Whereas most studies on SER deal with simulated, noise-free datasets recorded in sound-proof studios [4], SE&R 2022 brings a small dataset of approximately 50 minutes, with 625 audio segments (training dataset) from the C-ORAL-BRASIL I corpus [6], consisting of audio segments representing Brazilian Portuguese informal spontaneous speech, recorded in natural contexts and noisy environments.

The two baseline feature sets (prosodic audio features for emotion classification [7,8] and embeddings generated by the Wav2Vec 2.0 model [9]) made available for SE&R 2022 were used in this work. Feature selection was also evaluated, focusing on four small prosodic features sets, manually chosen, with 29, 19, 10, and 8 features, taken from pitch, intensity, and spectrum groups of features. While the first SER systems used machine learning methods with a careful feature engineering (see several examples in [10]), recent approaches use ensembles to learn hybrid acoustic features [11], and deep learning architectures, such as multi-task learning [12,13], attention mechanisms [14], and transfer learning approaches [15].

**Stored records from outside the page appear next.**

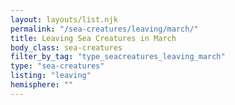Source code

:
 ```yaml
---
layout: layouts/list.njk
permalink: "/sea-creatures/leaving/march/"
title: Leaving Sea Creatures in March
body_class: sea-creatures
filter_by_tag: "type_seacreatures_leaving_march"
type: "sea-creatures"
listing: "leaving"
hemisphere: ""
---
```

Our contribution to SE&R 2022 explores two architectures based on deep neural networks (DNN) aiming at detecting Speech Emotion Recognition in Portuguese audio files. Our proposal evaluates two types of inductive transfer learning: multi-task [16] and sequential transfer learning [17]. In both models, the auxiliary task is genre classification from speech 2 . Since DNN-based classifiers have a generalization error problem when trained with limited datasets, we explore two different data augmentation techniques aimed to balance the training data. We have used the SMOTE [18] to create synthetic data for the minority classes and Praat's [19] Change gender command to manipulate the acoustic features in order to create new synthetic data based on the pre-existing ones. The Jupyter notebooks and characterization of the training dataset are publicly available at https://github.com/BrunoBaldissera/ser-transfer.

Experimental Framework

First, we present the original dataset for the main task and the dataset used for the auxiliary task of genre classification from speech in both inductive transfer learning architectures (Section 2.1), noting that the original dataset is unbalanced. Therefore, we applied two techniques for data augmentation (Section 2.2). Section 2.3 presents the feature sets we explored in our linguistically motivated selection of prosodic features, based on the literature. Finally, Section 2.4 presents our multi-task and sequential transfer learning architectures.

Datasets

2.1.1 Primary Task Dataset: official dataset of SE&R shared-task on SER. In the SE&R 2022 shared-task on SER, the audio segments are labeled in three classes: neutral, non-neutral female, and non-neutral male. The neutral class is the majority class (491 samples) and is used to label audio segments with no well-defined emotional state while the non-neutral classes label segments (89 non-neutral-female and 45 non-neutral-male) associated with one of the primary emotional states in the speaker's speech. In order to better understand the training dataset used in this study, seven annotators from our group pursued a qualitative analysis of the dataset. They labeled every audio in the training set with "yes" (meaning presence) or "no" (meaning absence) according to the following categories:

• Noise: any sort of noise not related with the primary voice(s) 3 , e.g., background chatting, microphone hissing noise, music, children voices, etc.; • Voice overlapping: periods in which there were two primary voices speaking at the exact same moment; • Different gender: the presence of more than one perceived gender in the primary voices of the same audio; and • Voices in sequence: the presence of more than one primary voice in the same audio, but without direct overlapping between them.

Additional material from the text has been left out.